Alex Williamson <alex.williamson@xxxxxxxxxx> · Thu, 28 Jul 2016 09:41:59 -0600

On Thu, 28 Jul 2016 10:15:24 +0000
"Tian, Kevin" <kevin.tian@xxxxxxxxx> wrote:

> Hi, Alex,
> 
> Along with recent enhancement on virtual IOMMU (vIOMMU) in Qemu, I'm 
> thinking whether there is any issue for mdev to cope with vIOMMU. I
> know today VFIO device only works with PowerPC IOMMU (note someone
> is enabling VFIO device with virtual VT-d but looks not complete yet), but
> it's always good to do architecture discussion earlier. :-)
> 
> VFIO mdev framework maintains a GPA->HPA mapping, which are queried
> by vendor specific mdev device model for emulation purpose. For example,
> guest GPU PTEs may need be translated into shadow GPU PTEs, where 
> GPA->HPA conversion is required.
> 
> When a virtual IOMMU is exposed to the guest, IOVA may be used as DMA 
> address by the guest, which means guest PTE now contains IOVA instead 
> of GPA then device model would like to know IOVA->HPA mapping.

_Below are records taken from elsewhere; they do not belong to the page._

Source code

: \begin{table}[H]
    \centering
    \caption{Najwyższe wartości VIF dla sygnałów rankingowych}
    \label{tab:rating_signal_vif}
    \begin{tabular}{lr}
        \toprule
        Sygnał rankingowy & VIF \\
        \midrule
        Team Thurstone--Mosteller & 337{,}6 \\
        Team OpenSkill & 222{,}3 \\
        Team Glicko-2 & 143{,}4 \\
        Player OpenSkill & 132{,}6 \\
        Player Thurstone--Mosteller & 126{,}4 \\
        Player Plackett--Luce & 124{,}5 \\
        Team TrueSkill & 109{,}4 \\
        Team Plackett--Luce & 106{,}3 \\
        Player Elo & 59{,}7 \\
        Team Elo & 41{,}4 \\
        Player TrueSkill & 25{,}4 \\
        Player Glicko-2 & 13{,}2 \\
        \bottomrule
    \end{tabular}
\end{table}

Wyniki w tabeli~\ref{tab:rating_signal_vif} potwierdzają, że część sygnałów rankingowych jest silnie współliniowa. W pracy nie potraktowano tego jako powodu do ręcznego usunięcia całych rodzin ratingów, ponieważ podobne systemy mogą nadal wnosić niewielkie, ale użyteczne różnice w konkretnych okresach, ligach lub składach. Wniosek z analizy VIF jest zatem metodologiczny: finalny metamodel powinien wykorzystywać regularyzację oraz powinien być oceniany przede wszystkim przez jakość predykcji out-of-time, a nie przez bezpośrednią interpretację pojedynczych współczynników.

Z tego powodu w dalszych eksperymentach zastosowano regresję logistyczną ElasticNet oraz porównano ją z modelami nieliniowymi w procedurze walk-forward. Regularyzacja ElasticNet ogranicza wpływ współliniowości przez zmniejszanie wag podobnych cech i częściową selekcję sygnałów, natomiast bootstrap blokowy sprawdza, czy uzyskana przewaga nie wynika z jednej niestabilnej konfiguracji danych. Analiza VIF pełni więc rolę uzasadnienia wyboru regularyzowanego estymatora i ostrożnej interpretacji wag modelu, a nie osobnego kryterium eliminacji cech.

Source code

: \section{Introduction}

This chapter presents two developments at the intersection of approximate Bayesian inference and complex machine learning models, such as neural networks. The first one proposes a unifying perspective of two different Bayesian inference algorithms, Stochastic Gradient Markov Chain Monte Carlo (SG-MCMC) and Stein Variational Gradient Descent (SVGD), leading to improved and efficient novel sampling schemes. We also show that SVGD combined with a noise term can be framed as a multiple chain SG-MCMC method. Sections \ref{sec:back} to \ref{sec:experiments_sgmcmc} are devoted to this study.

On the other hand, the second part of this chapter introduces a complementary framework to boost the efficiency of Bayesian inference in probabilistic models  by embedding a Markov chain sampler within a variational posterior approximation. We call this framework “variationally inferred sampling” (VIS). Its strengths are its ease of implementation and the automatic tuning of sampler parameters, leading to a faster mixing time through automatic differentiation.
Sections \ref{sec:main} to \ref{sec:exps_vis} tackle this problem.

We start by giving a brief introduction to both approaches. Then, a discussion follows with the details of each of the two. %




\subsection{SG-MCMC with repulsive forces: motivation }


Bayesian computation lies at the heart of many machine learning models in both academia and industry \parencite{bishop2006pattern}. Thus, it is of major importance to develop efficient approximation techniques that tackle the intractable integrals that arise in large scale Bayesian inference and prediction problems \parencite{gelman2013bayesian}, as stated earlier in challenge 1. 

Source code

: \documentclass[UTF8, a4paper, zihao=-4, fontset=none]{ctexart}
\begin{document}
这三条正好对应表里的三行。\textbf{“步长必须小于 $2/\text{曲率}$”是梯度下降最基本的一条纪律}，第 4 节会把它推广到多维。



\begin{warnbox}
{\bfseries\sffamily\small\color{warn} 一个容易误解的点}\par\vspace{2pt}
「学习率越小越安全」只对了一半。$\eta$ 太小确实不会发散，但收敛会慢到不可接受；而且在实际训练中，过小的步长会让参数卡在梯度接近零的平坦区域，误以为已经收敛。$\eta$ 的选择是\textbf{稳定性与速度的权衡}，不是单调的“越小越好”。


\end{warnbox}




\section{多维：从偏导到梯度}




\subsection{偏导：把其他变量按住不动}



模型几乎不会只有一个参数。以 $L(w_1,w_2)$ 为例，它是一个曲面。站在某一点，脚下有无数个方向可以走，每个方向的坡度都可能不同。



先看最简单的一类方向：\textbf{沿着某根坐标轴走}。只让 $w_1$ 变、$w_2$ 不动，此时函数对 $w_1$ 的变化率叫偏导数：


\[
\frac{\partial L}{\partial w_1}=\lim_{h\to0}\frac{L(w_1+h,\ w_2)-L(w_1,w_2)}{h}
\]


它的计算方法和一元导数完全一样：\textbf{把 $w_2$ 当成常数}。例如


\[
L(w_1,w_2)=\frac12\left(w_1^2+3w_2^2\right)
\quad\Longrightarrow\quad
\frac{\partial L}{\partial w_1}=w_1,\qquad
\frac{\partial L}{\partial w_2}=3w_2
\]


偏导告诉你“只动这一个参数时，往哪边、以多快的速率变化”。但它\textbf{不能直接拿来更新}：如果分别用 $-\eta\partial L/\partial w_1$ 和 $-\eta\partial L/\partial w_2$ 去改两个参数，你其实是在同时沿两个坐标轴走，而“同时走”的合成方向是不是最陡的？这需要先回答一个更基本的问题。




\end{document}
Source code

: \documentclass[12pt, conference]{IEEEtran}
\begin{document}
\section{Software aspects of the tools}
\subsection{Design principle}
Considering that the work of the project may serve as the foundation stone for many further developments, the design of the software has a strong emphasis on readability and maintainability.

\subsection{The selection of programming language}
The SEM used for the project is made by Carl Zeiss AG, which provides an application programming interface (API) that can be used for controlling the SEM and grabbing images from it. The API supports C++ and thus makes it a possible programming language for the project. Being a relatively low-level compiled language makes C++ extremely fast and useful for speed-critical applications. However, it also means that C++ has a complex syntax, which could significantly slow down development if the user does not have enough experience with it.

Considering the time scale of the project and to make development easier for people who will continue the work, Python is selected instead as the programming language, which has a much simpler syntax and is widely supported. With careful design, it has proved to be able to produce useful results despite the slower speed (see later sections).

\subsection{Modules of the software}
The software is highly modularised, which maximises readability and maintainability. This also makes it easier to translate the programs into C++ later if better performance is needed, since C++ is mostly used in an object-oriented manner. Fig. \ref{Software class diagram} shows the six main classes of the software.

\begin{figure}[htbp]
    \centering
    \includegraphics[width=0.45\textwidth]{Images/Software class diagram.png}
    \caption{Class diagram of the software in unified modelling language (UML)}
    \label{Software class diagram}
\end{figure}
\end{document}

After 
> checking current vIOMMU logic within Qemu, looks it's not a problem. 
> vIOMMU is expected to notify any IOVA change to VFIO and kernel VFIO 
> driver does receive map requests for IOVA regions. Thus the mapping 
> structure that VFIO maintains does be IOVA->HPA mapping as required 
> by device model. 
> 
> In this manner looks no further change is required on proposed mdev
> framework to support vIOMMU. The only thing that I'm unsure is how
> Qemu guarantees to map IOVA vs. GPA exclusively. I checked that
> vfio_listener_region_add initiates map request for normal memory 
> regions (which is GPA), and then vfio_iommu_map_notify will send
> map request for IOVA region which is notified through IOMMU notifier.
> I don't think VFIO can cope both GPA/IOVA map requests simultaneously,
> since VFIO doesn't maintain multiple address spaces on one device. It's
> not a mdev specific question, but I definitely missed some key points 
> here since it's assumed to be working for PowerPC already...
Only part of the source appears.